Why a Women's Health Strategy?

52% of the UK's population is female; 47% of the UK's workforce is female.

Yet women's health has not received the attention it deserves.

Too often, women are struggling to get the right information they need about their health, to book routine appointments, or to get their basic health needs met. Health services miss crucial moments to ask the right questions, prevent illness and ensure the best outcomes, and there are variations in the quality of services across the UK.

As a result, women are experiencing health inequalities and outcomes that could be avoided.

A Women's Health Strategy which champions a life-course approach to women's health will move us away from a disease intervention service, and towards a preventive health service for girls and women.

This is critically important because the evidence shows that healthy women are the cornerstone of healthy societies.

The RCOG strongly believes that getting it right for women means everyone benefits.


What do we want to achieve and how?

Ultimately, we want to transform the way women understand their health needs and how they access and receive health care, to the benefit of society as a whole.

By listening to women and working together, we can start to break down the stigma and taboo that persist in too many areas of women's health.

By providing accurate and accessible information at the right time in women's lives we can empower women to make positive choices and prevent avoidable illness.

By designing care around the needs of women, we can streamline services and remove unnecessary fragmentation.

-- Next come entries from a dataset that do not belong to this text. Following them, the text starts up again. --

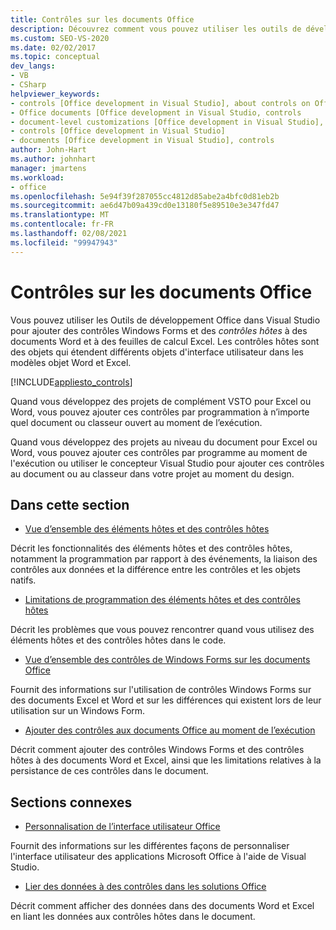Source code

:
 ```yaml
---
title: Contrôles sur les documents Office
description: Découvrez comment vous pouvez utiliser les outils de développement Office dans Visual Studio pour ajouter des contrôles de Windows Forms et des contrôles hôtes à des documents Word et à des feuilles de calcul Excel.
ms.custom: SEO-VS-2020
ms.date: 02/02/2017
ms.topic: conceptual
dev_langs:
- VB
- CSharp
helpviewer_keywords:
- controls [Office development in Visual Studio], about controls on Office documents
- Office documents [Office development in Visual Studio, controls
- document-level customizations [Office development in Visual Studio], controls
- controls [Office development in Visual Studio]
- documents [Office development in Visual Studio], controls
author: John-Hart
ms.author: johnhart
manager: jmartens
ms.workload:
- office
ms.openlocfilehash: 5e94f39f287055cc4812d85abe2a4bfc0d81eb2b
ms.sourcegitcommit: ae6d47b09a439cd0e13180f5e89510e3e347fd47
ms.translationtype: MT
ms.contentlocale: fr-FR
ms.lasthandoff: 02/08/2021
ms.locfileid: "99947943"
---
```

# <a name="controls-on-office-documents"></a>Contrôles sur les documents Office
  Vous pouvez utiliser les Outils de développement Office dans Visual Studio pour ajouter des contrôles Windows Forms et des *contrôles hôtes* à des documents Word et à des feuilles de calcul Excel. Les contrôles hôtes sont des objets qui étendent différents objets d'interface utilisateur dans les modèles objet Word et Excel.

 [!INCLUDE[appliesto_controls](../vsto/includes/appliesto-controls-md.md)]

 Quand vous développez des projets de complément VSTO pour Excel ou Word, vous pouvez ajouter ces contrôles par programmation à n’importe quel document ou classeur ouvert au moment de l’exécution.

 Quand vous développez des projets au niveau du document pour Excel ou Word, vous pouvez ajouter ces contrôles par programme au moment de l'exécution ou utiliser le concepteur Visual Studio pour ajouter ces contrôles au document ou au classeur dans votre projet au moment du design.

## <a name="in-this-section"></a>Dans cette section
- [Vue d’ensemble des éléments hôtes et des contrôles hôtes](../vsto/host-items-and-host-controls-overview.md)

 Décrit les fonctionnalités des éléments hôtes et des contrôles hôtes, notamment la programmation par rapport à des événements, la liaison des contrôles aux données et la différence entre les contrôles et les objets natifs.

- [Limitations de programmation des éléments hôtes et des contrôles hôtes](../vsto/programmatic-limitations-of-host-items-and-host-controls.md)

 Décrit les problèmes que vous pouvez rencontrer quand vous utilisez des éléments hôtes et des contrôles hôtes dans le code.

- [Vue d’ensemble des contrôles de Windows Forms sur les documents Office](../vsto/windows-forms-controls-on-office-documents-overview.md)

 Fournit des informations sur l'utilisation de contrôles Windows Forms sur des documents Excel et Word et sur les différences qui existent lors de leur utilisation sur un Windows Form.

- [Ajouter des contrôles aux documents Office au moment de l’exécution](../vsto/adding-controls-to-office-documents-at-run-time.md)

 Décrit comment ajouter des contrôles Windows Forms et des contrôles hôtes à des documents Word et Excel, ainsi que les limitations relatives à la persistance de ces contrôles dans le document.

## <a name="related-sections"></a>Sections connexes
- [Personnalisation de l’interface utilisateur Office](../vsto/office-ui-customization.md)

 Fournit des informations sur les différentes façons de personnaliser l'interface utilisateur des applications Microsoft Office à l'aide de Visual Studio.

- [Lier des données à des contrôles dans les solutions Office](../vsto/binding-data-to-controls-in-office-solutions.md)

 Décrit comment afficher des données dans des documents Word et Excel en liant les données aux contrôles hôtes dans le document.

When will the Strategy be launched?

We will be launching the Strategy in September 2019.

While this will mark the publication of the Strategy, it will represent only the end of the first phase of our work.

After the launch we will move into the next phase, using the Strategy to influence the development and delivery of women's health services and continuing our discussions with women and their families to make sure the Strategy stays relevant.

This is likely to include an event at the RCOG's new office space in London Bridge when we hope to bring people together – women, healthcare professionals and policy makers – to discuss how we can work together to turn this plan into action.


Progress so far

To make sure the Strategy is focused on the right things and will be of value to women, healthcare professionals and policy makers, it's absolutely vital that it's developed in partnership.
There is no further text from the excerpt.